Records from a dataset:
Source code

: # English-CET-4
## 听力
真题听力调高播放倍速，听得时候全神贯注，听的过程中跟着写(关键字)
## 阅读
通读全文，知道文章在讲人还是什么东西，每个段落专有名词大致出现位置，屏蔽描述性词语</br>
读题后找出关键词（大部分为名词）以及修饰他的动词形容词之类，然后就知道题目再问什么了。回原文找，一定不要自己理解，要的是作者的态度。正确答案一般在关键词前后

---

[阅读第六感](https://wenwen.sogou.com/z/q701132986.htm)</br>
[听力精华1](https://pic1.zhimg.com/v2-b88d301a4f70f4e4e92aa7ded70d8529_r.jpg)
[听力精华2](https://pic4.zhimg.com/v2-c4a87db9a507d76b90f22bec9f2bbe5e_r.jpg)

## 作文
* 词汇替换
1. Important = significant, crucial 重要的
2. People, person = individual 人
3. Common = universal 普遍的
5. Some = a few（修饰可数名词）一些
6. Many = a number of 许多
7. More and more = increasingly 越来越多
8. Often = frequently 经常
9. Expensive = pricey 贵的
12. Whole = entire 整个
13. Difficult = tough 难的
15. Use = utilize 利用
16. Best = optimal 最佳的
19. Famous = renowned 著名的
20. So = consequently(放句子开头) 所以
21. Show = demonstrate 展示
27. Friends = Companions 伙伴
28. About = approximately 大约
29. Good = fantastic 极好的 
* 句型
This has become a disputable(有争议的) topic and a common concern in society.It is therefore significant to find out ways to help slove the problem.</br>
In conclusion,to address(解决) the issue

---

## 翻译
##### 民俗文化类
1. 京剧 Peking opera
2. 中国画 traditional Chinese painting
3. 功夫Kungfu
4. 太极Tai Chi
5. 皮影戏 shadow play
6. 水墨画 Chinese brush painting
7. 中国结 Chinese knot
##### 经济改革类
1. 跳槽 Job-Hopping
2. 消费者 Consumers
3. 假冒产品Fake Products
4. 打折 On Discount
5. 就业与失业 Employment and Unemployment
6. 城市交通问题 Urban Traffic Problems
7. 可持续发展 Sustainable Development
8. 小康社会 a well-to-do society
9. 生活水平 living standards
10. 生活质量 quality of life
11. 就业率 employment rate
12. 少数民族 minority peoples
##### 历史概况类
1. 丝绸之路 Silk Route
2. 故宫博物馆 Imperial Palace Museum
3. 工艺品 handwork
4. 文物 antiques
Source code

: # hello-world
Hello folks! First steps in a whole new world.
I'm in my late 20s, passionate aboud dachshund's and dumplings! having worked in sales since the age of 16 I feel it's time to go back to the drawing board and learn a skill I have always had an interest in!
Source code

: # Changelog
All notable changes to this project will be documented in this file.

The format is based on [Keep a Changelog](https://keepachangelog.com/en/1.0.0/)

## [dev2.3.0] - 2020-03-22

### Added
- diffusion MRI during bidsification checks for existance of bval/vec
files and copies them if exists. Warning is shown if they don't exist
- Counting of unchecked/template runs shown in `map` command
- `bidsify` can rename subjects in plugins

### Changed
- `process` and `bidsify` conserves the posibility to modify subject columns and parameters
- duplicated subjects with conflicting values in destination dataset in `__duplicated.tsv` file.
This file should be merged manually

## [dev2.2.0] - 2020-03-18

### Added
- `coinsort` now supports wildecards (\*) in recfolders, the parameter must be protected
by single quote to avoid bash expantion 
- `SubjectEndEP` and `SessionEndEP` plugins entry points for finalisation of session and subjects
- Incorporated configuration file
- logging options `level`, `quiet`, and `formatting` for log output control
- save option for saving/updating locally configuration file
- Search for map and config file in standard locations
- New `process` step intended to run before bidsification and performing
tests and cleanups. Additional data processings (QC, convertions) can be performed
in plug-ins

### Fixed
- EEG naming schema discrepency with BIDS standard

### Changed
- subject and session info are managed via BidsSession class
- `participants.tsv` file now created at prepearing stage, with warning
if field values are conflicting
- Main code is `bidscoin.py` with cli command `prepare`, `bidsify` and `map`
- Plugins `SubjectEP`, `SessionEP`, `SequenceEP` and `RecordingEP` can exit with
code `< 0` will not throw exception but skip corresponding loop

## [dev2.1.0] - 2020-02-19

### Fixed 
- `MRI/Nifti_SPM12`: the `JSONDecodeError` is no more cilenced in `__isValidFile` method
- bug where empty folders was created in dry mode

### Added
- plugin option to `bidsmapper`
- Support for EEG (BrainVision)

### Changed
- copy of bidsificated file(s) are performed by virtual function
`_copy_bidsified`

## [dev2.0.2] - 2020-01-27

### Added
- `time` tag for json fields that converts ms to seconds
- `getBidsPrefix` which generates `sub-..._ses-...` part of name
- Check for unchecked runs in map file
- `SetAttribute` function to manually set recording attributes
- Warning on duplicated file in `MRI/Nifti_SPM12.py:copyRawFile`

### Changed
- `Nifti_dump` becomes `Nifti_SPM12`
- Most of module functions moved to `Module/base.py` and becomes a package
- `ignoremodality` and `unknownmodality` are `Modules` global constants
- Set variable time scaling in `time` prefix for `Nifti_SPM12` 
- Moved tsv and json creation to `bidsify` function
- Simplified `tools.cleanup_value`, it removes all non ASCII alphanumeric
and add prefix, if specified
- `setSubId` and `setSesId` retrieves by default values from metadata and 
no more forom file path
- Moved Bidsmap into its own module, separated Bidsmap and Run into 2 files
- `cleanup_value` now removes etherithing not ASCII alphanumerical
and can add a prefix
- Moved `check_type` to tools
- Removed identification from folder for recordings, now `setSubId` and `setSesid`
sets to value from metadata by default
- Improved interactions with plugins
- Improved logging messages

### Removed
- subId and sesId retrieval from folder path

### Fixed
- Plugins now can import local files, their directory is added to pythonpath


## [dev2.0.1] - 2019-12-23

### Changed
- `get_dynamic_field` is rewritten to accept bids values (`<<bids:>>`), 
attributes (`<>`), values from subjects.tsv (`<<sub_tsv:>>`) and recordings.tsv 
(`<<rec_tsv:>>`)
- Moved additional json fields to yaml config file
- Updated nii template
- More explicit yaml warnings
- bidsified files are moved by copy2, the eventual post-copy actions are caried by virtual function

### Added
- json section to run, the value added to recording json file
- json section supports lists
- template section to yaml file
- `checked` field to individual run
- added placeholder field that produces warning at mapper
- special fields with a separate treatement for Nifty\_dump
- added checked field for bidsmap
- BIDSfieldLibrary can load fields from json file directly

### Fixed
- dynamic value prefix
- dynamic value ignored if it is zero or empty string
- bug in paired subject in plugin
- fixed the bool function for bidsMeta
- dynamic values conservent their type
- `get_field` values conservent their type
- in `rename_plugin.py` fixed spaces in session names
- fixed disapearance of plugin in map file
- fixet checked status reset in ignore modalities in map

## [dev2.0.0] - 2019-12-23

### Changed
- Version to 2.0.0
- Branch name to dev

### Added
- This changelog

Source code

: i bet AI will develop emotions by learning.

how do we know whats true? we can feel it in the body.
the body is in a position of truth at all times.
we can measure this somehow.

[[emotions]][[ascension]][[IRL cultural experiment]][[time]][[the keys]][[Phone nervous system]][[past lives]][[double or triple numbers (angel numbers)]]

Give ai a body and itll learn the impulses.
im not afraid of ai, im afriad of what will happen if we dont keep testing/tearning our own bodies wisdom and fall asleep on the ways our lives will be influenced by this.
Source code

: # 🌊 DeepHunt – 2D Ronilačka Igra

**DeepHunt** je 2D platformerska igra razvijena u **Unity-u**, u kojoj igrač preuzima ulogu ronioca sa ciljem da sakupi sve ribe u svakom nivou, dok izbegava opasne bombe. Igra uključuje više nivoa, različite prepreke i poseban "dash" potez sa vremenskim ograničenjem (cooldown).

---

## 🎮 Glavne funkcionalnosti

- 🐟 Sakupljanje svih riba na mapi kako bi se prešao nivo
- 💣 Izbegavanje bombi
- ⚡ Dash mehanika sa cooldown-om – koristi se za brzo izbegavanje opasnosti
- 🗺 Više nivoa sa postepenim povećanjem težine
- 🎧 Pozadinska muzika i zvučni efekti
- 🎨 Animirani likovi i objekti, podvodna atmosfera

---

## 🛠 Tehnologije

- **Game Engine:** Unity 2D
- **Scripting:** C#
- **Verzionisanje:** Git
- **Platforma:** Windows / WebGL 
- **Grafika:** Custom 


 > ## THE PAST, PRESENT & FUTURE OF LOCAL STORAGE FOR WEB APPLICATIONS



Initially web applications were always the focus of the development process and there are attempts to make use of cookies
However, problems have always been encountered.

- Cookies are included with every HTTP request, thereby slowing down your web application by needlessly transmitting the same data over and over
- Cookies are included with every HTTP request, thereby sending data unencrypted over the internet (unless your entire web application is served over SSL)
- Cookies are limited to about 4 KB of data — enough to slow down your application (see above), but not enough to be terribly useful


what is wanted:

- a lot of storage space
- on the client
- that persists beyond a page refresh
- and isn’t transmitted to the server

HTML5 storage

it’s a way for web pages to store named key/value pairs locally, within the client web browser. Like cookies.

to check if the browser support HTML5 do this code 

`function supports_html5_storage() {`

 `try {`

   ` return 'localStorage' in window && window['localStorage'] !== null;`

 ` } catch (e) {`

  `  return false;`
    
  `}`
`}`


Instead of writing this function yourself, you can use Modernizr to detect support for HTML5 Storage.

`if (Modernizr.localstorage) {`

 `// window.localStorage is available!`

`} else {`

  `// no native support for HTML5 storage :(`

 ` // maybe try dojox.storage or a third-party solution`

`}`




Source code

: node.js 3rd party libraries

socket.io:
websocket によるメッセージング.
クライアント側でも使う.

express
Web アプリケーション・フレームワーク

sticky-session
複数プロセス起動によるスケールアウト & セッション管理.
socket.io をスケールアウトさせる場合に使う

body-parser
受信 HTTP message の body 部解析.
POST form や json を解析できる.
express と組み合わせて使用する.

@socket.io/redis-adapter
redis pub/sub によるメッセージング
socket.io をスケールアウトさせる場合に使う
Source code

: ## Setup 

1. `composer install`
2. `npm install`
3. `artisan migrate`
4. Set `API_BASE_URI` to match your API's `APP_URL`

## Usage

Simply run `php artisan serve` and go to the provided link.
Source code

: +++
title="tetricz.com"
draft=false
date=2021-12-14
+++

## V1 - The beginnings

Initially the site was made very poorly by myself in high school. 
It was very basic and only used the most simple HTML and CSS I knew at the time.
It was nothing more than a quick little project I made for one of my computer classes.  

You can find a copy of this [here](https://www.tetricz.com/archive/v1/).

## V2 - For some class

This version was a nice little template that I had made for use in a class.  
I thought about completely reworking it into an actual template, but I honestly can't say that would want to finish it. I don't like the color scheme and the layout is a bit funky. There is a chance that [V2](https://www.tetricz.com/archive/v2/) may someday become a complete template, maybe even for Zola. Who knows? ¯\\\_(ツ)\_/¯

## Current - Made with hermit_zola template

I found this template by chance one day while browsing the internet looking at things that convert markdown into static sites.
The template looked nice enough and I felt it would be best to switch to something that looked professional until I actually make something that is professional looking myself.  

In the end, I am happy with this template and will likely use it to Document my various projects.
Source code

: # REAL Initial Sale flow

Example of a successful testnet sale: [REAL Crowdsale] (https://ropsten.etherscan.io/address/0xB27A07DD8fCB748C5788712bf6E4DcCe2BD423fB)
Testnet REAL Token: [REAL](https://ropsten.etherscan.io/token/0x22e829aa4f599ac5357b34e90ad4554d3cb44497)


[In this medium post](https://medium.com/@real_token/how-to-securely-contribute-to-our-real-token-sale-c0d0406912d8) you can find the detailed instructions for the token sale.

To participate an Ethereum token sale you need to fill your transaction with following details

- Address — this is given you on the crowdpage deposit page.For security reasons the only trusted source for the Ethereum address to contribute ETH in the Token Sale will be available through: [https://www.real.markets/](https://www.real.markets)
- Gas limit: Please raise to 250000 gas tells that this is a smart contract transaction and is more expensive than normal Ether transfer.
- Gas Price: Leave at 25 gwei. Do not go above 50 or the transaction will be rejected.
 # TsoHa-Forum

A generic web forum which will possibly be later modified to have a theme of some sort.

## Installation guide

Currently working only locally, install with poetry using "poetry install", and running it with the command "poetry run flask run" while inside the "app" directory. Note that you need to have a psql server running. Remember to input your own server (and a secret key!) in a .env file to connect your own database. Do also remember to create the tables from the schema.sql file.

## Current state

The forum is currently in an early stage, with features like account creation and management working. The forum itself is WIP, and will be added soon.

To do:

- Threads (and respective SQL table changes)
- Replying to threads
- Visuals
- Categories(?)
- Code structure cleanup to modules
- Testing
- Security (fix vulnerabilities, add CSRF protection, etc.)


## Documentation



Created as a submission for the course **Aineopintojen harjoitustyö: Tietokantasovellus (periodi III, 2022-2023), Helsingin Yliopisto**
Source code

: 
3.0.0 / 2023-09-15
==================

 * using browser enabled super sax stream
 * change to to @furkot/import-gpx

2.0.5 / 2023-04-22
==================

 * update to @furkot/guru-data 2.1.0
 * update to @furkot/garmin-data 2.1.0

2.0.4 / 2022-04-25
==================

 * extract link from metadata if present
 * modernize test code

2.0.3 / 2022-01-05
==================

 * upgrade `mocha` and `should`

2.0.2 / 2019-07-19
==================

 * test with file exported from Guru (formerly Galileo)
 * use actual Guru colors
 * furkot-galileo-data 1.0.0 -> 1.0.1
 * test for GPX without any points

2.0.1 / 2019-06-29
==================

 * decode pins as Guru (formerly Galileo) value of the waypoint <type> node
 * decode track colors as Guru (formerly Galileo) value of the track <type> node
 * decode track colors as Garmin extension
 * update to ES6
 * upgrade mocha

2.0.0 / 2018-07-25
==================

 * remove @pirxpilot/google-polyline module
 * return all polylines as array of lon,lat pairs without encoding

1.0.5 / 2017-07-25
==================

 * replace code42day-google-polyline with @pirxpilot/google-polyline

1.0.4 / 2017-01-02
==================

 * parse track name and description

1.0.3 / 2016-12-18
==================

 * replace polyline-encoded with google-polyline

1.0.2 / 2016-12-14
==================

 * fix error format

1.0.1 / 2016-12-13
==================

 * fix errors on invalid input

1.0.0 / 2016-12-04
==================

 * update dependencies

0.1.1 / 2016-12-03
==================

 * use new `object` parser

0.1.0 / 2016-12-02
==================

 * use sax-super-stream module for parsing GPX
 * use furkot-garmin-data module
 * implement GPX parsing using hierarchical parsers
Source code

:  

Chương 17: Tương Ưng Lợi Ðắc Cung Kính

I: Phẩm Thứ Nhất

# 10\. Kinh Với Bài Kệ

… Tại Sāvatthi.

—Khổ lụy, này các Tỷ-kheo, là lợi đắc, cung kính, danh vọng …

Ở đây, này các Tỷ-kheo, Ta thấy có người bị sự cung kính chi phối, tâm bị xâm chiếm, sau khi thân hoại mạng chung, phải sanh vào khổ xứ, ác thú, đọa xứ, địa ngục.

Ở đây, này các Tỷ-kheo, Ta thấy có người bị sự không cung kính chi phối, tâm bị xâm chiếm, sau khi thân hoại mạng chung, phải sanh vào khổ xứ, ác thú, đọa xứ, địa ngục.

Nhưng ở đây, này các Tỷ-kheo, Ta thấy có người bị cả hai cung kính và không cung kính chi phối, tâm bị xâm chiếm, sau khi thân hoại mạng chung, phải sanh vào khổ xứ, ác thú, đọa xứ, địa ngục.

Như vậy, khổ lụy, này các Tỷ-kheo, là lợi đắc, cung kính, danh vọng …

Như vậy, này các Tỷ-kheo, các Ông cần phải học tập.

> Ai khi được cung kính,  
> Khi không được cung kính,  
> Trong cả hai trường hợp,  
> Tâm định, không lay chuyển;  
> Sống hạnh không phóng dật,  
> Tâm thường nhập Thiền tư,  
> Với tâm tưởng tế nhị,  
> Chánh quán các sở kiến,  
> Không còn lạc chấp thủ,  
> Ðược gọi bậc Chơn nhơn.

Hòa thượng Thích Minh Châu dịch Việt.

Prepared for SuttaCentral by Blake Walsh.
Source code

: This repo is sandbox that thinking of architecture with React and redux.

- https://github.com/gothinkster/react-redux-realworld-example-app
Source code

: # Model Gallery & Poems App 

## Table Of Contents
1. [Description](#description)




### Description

# What needs to be done:
Look above for the line holding "# TsoHa-Forum" and the line holding "## Installation guide". Retype both, and every line between them, word for word and nothing else.

# Reply to the task:
 # TsoHa-Forum

A generic web forum which will possibly be later modified to have a theme of some sort.

## Installation guide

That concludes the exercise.